Washington lawmakers face quake aftermath on top of budget woes
Saturday, March 3rd 2001, 12:00 am
News On 6
OLYMPIA, Wash. (AP) _ Lawmakers already grappling with major financial headaches, including a budget shortfall in the hundreds of millions, now have a larger problem: finding funds to repair damage from this week's 6.8-magnitude earthquake.
Preliminary estimates peg the quake's damage at $2 billion, but Gov. Gary Locke and lawmakers are unsure what the state's cost will be. Besides the shortfall, lawmakers are stymied by a state spending limit and the need to make $10 billion in highway improvements.
``We don't know the cost to the state, except that it will be in the millions of dollars,'' budget office spokesman Hal Spencer said. ``We don't know how much aid we will get from Uncle Sam at this point.''
Lawmakers first need to find a place to work.
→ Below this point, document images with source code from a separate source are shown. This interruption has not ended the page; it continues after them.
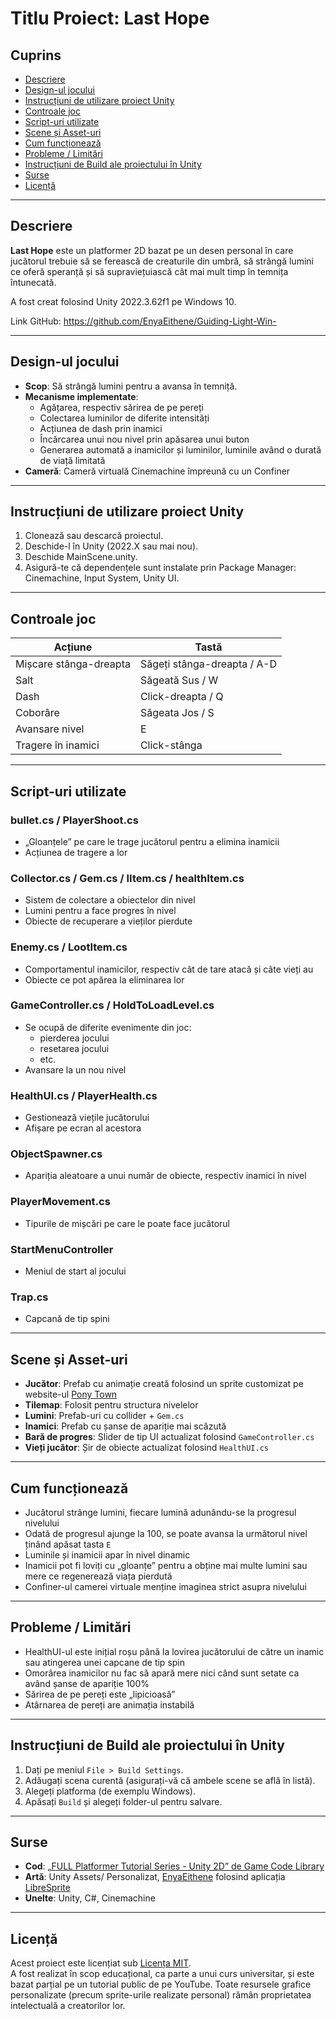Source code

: # Titlu Proiect: Last Hope

## Cuprins
- [Descriere](#Descriere)
- [Design-ul jocului](#Design-ul%20jocului)
- [Instrucțiuni de utilizare proiect Unity](#Instrucțiuni%20de%20utilizare%20proiect%20Unity)
- [Controale joc](#Controale%20joc)
- [Script-uri utilizate](#Script-uri%20utilizate)
- [Scene și Asset-uri](#Scene%20și%20Asset-uri)
- [Cum funcționează](#Cum%20funcționează)
- [Probleme / Limitări](#Probleme%20/%20Limitări)
- [Instrucțiuni de Build ale proiectului în Unity](#Instrucțiuni%20de%20Build%20ale%20proiectului%20în%20Unity)
- [Surse](#Surse)
- [Licență](#Licență)

---
## Descriere
**Last Hope** este un platformer 2D bazat pe un desen personal în care jucătorul trebuie să se ferească de creaturile din umbră, să strângă lumini ce oferă speranță și să supraviețuiască cât mai mult timp în temnița întunecată.

A fost creat folosind Unity 2022.3.62f1 pe Windows 10.

Link GitHub: https://github.com/EnyaEithene/Guiding-Light-Win-

---
## Design-ul jocului
- **Scop**: Să strângă lumini pentru a avansa în temniță.
- **Mecanisme implementate**:
	- Agățarea, respectiv sărirea de pe pereți
	- Colectarea luminilor de diferite intensități
	- Acțiunea de dash prin inamici
	- Încărcarea unui nou nivel prin apăsarea unui buton
	- Generarea automată a inamicilor și luminilor, luminile având o durată de viață limitată
- **Cameră**: Cameră virtuală Cinemachine împreună cu un Confiner

---
## Instrucțiuni de utilizare proiect Unity
1. Clonează sau descarcă proiectul.
2. Deschide-l în Unity (2022.X sau mai nou).
3. Deschide MainScene.unity.
4. Asigură-te că dependențele sunt instalate prin Package Manager: Cinemachine, Input System, Unity UI.

---
## Controale joc

| Acțiune                | Tastă                       |
| ---------------------- | --------------------------- |
| Mișcare stânga-dreapta | Săgeți stânga-dreapta / A-D |
| Salt                   | Săgeată Sus / W             |
| Dash                   | Click-dreapta / Q           |
| Coborâre               | Săgeata Jos / S             |
| Avansare nivel         | E                           |
| Tragere în inamici     | Click-stânga                |

---
## Script-uri utilizate
### bullet.cs / PlayerShoot.cs
- „Gloanțele” pe care le trage jucătorul pentru a elimina inamicii
- Acțiunea de tragere a lor

### Collector.cs / Gem.cs / IItem.cs / healthItem.cs
- Sistem de colectare a obiectelor din nivel
- Lumini pentru a face progres în nivel
- Obiecte de recuperare a vieților pierdute

### Enemy.cs / LootItem.cs
- Comportamentul inamicilor, respectiv cât de tare atacă și câte vieți au
- Obiecte ce pot apărea la eliminarea lor

### GameController.cs / HoldToLoadLevel.cs
- Se ocupă de diferite evenimente din joc:
	- pierderea jocului
	- resetarea jocului
	- etc.
- Avansare la un nou nivel

### HealthUI.cs / PlayerHealth.cs
- Gestionează viețile jucătorului
- Afișare pe ecran al acestora

### ObjectSpawner.cs
- Apariția aleatoare a unui număr de obiecte, respectiv inamici în nivel

### PlayerMovement.cs
- Tipurile de mișcări pe care le poate face jucătorul

### StartMenuController
- Meniul de start al jocului

### Trap.cs
- Capcană de tip spini

---
## Scene și Asset-uri
- **Jucător**: Prefab cu animație creată folosind un sprite customizat pe website-ul [Pony Town](https://pony.town/character)
- **Tilemap**: Folosit pentru structura nivelelor
- **Lumini**: Prefab-uri cu collider + `Gem.cs`
- **Inamici**: Prefab cu șanse de apariție mai scăzută
- **Bară de progres**: Slider de tip UI actualizat folosind `GameController.cs`
- **Vieți jucător**: Șir de obiecte actualizat folosind `HealthUI.cs`

---
## Cum funcționează
- Jucătorul strânge lumini, fiecare lumină adunându-se la progresul nivelului
- Odată de progresul ajunge la 100, se poate avansa la următorul nivel ținând apăsat tasta `E`
- Luminile și inamicii apar în nivel dinamic
- Inamicii pot fi loviți cu „gloanțe” pentru a obține mai multe lumini sau mere ce regenerează viața pierdută
- Confiner-ul camerei virtuale menține imaginea strict asupra nivelului

---
## Probleme / Limitări
- HealthUI-ul este inițial roșu până la lovirea jucătorului de către un inamic sau atingerea unei capcane de tip spin
- Omorârea inamicilor nu fac să apară mere nici când sunt setate ca având șanse de apariție 100%
- Sărirea de pe pereți este „lipicioasă”
- Atârnarea de pereți are animația instabilă

---
## Instrucțiuni de Build ale proiectului în Unity
1. Dați pe meniul `File > Build Settings`.
2. Adăugați scena curentă (asigurați-vă că ambele scene se află în listă).
3. Alegeți platforma (de exemplu Windows).
4. Apăsați `Build` și alegeți folder-ul pentru salvare.

---
## Surse
- **Cod**: [„FULL Platformer Tutorial Series - Unity 2D” de Game Code Library](https://www.youtube.com/playlist?list=PLaaFfzxy_80EWnrTHyUkkIy6mJrhwGYN0)
- **Artă**: Unity Assets/ Personalizat, [EnyaEithene](https://github.com/EnyaEithene) folosind aplicația [LibreSprite](https://libresprite.github.io/#!/)
- **Unelte**: Unity, C#, Cinemachine

---
## Licență

Acest proiect este licențiat sub [Licența MIT](LICENSE).  
A fost realizat în scop educațional, ca parte a unui curs universitar, și este bazat parțial pe un tutorial public de pe YouTube. Toate resursele grafice personalizate (precum sprite-urile realizate personal) rămân proprietatea intelectuală a creatorilor lor.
The quake left two visible cracks in the heavy sandstone Capitol dome, and all 20 office buildings in the Capitol complex remained closed Friday for inspection and cleanup. All but the Capitol itself have now been cleared for occupancy.
Legislators plan to hold some hearings next week in buildings a block away from the Capitol. Engineers were expected to spend the weekend determining when it will be safe to use the 1928 building.
Some of western Washington's worst damage was in Olympia, 11 miles from the epicenter of Wednesday's quake. Piles of rubble still blocked downtown sidewalks Friday, and major buildings remained shuttered and buckled roads were blocked off.
The earthquake _ its impact minimized by its depth 33 miles below the Earth's surface _ was roughly equivalent to a 5.8-magnitude ``California-style'' quake, said Steve Kramer, a University of Washington civil engineering professor. California quakes tend to occur closer to the surface, he said.
The injury tally climbed to 410 by Friday, but most were minor.
Curtis Johnny Sr., 48, found a bright side to the serious back injury he suffered when a chimney fell on him in his Seattle apartment.
``I was lucky, considering what fell on me,'' Johnny said at Harborview Medical Center in Seattle. ``It makes you realize how precious life is.''
The Bush administration has declared six counties _ King, Kitsap, Lewis, Mason, Pierce and Thurston _ federal disaster areas, clearing the way for government money to help with the recovery effort.
The earthquake left relatively few people homeless. In Seattle, there were 21 uninhabitable buildings _ a few of them apartment buildings.
And some people were dislocated by concerns about landslides on quake-weakened hillsides, though scientists say this year's dry weather helped limit that risk.
Despite the quake's damage, Scott Reardean, 40, hoped to return to his rented house in Burien, with its view of the Olympic Mountains and Puget Sound.
``If they can shore it back up, I'm not afraid to live there,'' he said.